● Problem
Identify each line below that contains the word "Number", and copy it out.

The records START

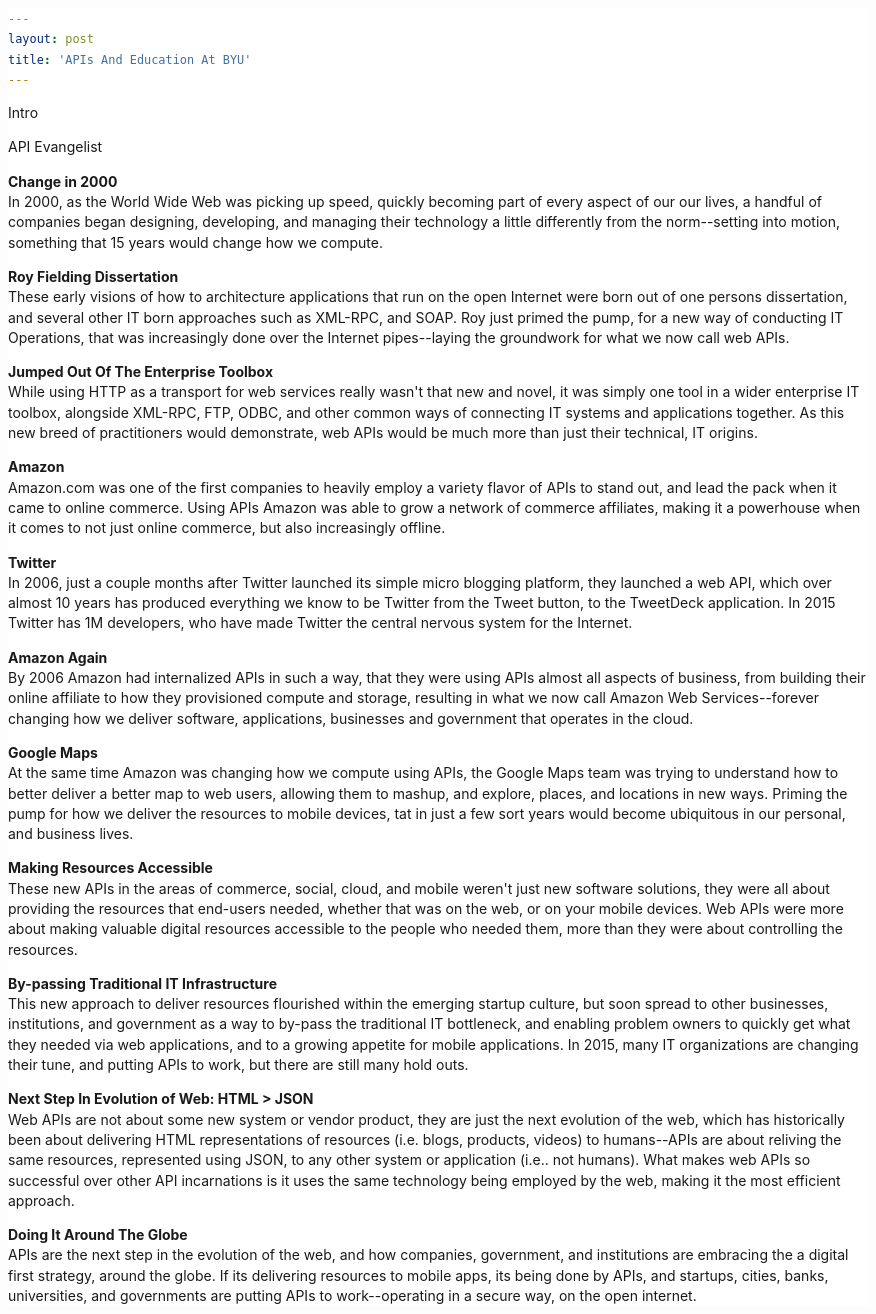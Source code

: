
 ```yaml
---
layout: post
title: 'APIs And Education At BYU'
---
```

<p>Intro</p>
<p>API Evangelist</p>
<p><strong>Change in 2000</strong><br /> In 2000, as the World Wide Web was picking up speed, quickly becoming part of every aspect of our our lives, a handful of companies began designing, developing, and managing their technology a little differently from the norm--setting into motion, something that 15 years would change how we compute.</p>
<p><strong>Roy Fielding Dissertation</strong><br /> These early visions of how to architecture applications that run on the open Internet were born out of one persons dissertation, and several other IT born approaches such as XML-RPC, and SOAP. Roy just primed the pump, for a new way of conducting IT Operations, that was increasingly done over the Internet pipes--laying the groundwork for what we now call web APIs.</p>
<p><strong>Jumped Out Of The Enterprise Toolbox</strong><br /> While using HTTP as a transport for web services really wasn't that new and novel, it was simply one tool in a wider enterprise IT toolbox, alongside XML-RPC, FTP, ODBC, and other common ways of connecting IT systems and applications together. As this new breed of practitioners would demonstrate, web APIs would be much more than just their technical, IT origins.</p>
<p><strong>Amazon</strong><br /> Amazon.com was one of the first companies to heavily employ a variety flavor of APIs to stand out, and lead the pack when it came to online commerce. Using APIs Amazon was able to grow a network of commerce affiliates, making it a powerhouse when it comes to not just online commerce, but also increasingly offline.</p>
<p><strong>Twitter</strong><br /> In 2006, just a couple months after Twitter launched its simple micro blogging platform, they launched a web API, which over almost 10 years has produced everything we know to be Twitter from the Tweet button, to the TweetDeck application. In 2015 Twitter has 1M developers, who have made Twitter the central nervous system for the Internet.</p>
<p><strong>Amazon Again</strong><br /> By 2006 Amazon had internalized APIs in such a way, that they were using APIs almost all aspects of business, from building their online affiliate to how they provisioned compute and storage, resulting in what we now call Amazon Web Services--forever changing how we deliver software, applications, businesses and government that operates in the cloud.</p>
<p><strong>Google Maps</strong><br /> At the same time Amazon was changing how we compute using APIs, the Google Maps team was trying to understand how to better deliver a better map to web users, allowing them to mashup, and explore, places, and locations in new ways. Priming the pump for how we deliver the resources to mobile devices, tat in just a few sort years would become ubiquitous in our personal, and business lives.</p>
<p><strong>Making Resources Accessible</strong><br /> These new APIs in the areas of commerce, social, cloud, and mobile weren't just new software solutions, they were all about providing the resources that end-users needed, whether that was on the web, or on your mobile devices. Web APIs were more about making valuable digital resources accessible to the people who needed them, more than they were about controlling the resources.</p>
<p><strong>By-passing Traditional IT Infrastructure</strong><br /> This new approach to deliver resources flourished within the emerging startup culture, but soon spread to other businesses, institutions, and government as a way to by-pass the traditional IT bottleneck, and enabling problem owners to quickly get what they needed via web applications, and to a growing appetite for mobile applications. In 2015, many IT organizations are changing their tune, and putting APIs to work, but there are still many hold outs.</p>
<p><strong>Next Step In Evolution of Web: HTML &gt; JSON</strong><br /> Web APIs are not about some new system or vendor product, they are just the next evolution of the web, which has historically been about delivering HTML representations of resources (i.e. blogs, products, videos) to humans--APIs are about reliving the same resources, represented using JSON, to any other system or application (i.e.. not humans). What makes web APIs so successful over other API incarnations is it uses the same technology being employed by the web, making it the most efficient approach.</p>
<p><strong>Doing It Around The Globe</strong><br /> APIs are the next step in the evolution of the web, and how companies, government, and institutions are embracing the a digital first strategy, around the globe. If its delivering resources to mobile apps, its being done by APIs, and startups, cities, banks, universities, and governments are putting APIs to work--operating in a secure way, on the open internet.</p>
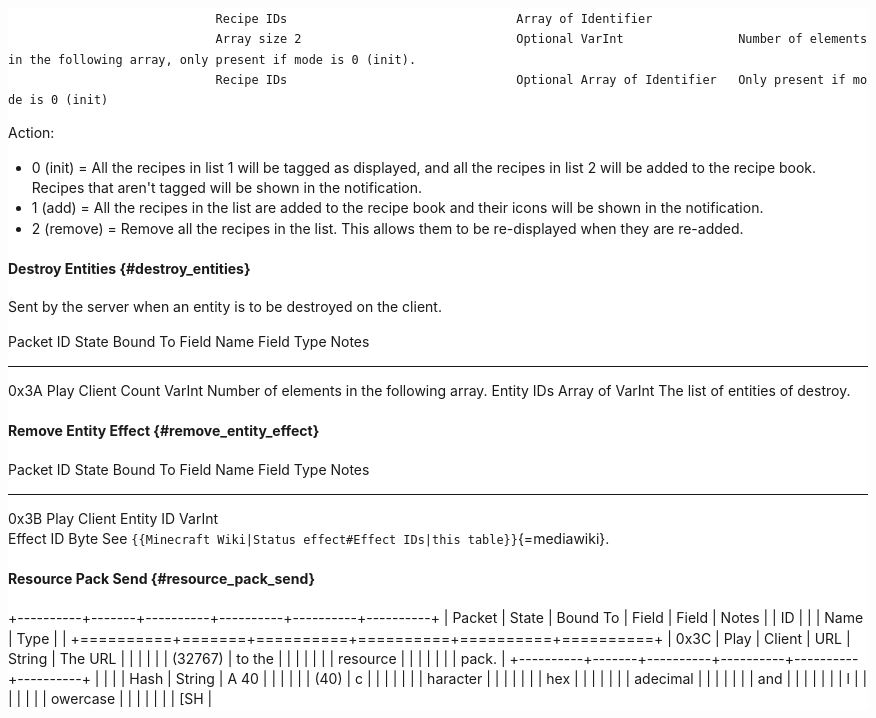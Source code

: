                                  Recipe IDs                                Array of Identifier            
                                 Array size 2                              Optional VarInt                Number of elements in the following array, only present if mode is 0 (init).
                                 Recipe IDs                                Optional Array of Identifier   Only present if mode is 0 (init)

Action:

-   0 (init) = All the recipes in list 1 will be tagged as displayed,
    and all the recipes in list 2 will be added to the recipe book.
    Recipes that aren\'t tagged will be shown in the notification.
-   1 (add) = All the recipes in the list are added to the recipe book
    and their icons will be shown in the notification.
-   2 (remove) = Remove all the recipes in the list. This allows them to
    be re-displayed when they are re-added.

#### Destroy Entities {#destroy_entities}

Sent by the server when an entity is to be destroyed on the client.

  Packet ID   State   Bound To   Field Name   Field Type        Notes
  ----------- ------- ---------- ------------ ----------------- --------------------------------------------
  0x3A        Play    Client     Count        VarInt            Number of elements in the following array.
                                 Entity IDs   Array of VarInt   The list of entities of destroy.

#### Remove Entity Effect {#remove_entity_effect}

  Packet ID   State   Bound To   Field Name   Field Type   Notes
  ----------- ------- ---------- ------------ ------------ ---------------------------------------------------------------------------
  0x3B        Play    Client     Entity ID    VarInt       
                                 Effect ID    Byte         See `{{Minecraft Wiki|Status effect#Effect IDs|this table}}`{=mediawiki}.

#### Resource Pack Send {#resource_pack_send}

+----------+-------+----------+----------+----------+----------+
| Packet   | State | Bound To | Field    | Field    | Notes    |
| ID       |       |          | Name     | Type     |          |
+==========+=======+==========+==========+==========+==========+
| 0x3C     | Play  | Client   | URL      | String   | The URL  |
|          |       |          |          | (32767)  | to the   |
|          |       |          |          |          | resource |
|          |       |          |          |          | pack.    |
+----------+-------+----------+----------+----------+----------+
|          |       |          | Hash     | String   | A 40     |
|          |       |          |          | (40)     | c        |
|          |       |          |          |          | haracter |
|          |       |          |          |          | hex      |
|          |       |          |          |          | adecimal |
|          |       |          |          |          | and      |
|          |       |          |          |          | l        |
|          |       |          |          |          | owercase |
|          |       |          |          |          | [SH      |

The records END

● Task answer
                                 Array size 2                              Optional VarInt                Number of elements in the following array, only present if mode is 0 (init).
  0x3A        Play    Client     Count        VarInt            Number of elements in the following array.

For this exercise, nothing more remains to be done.